WHAT TO WORK ON:
This task calls for copying each line below that contains "instanceof".

Stored entries
◇ ◇ ◇
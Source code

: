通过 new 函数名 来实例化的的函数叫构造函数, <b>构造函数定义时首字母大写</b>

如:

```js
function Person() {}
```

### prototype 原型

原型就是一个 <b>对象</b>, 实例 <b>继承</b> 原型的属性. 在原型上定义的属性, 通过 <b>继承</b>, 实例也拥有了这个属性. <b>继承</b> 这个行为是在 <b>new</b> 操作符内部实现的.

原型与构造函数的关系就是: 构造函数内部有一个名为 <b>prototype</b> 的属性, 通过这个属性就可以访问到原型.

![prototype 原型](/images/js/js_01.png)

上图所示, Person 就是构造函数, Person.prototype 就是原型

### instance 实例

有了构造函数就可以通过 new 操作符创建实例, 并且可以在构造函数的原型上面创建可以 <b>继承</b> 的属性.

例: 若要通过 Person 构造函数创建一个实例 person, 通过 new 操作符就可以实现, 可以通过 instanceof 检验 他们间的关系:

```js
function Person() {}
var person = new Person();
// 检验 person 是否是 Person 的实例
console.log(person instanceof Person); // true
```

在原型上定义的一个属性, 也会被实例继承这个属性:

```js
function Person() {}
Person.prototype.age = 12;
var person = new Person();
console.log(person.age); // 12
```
◇ ◇ ◇
ANSWER TO THIS TASK:
例: 若要通过 Person 构造函数创建一个实例 person, 通过 new 操作符就可以实现, 可以通过 instanceof 检验 他们间的关系:
console.log(person instanceof Person); // true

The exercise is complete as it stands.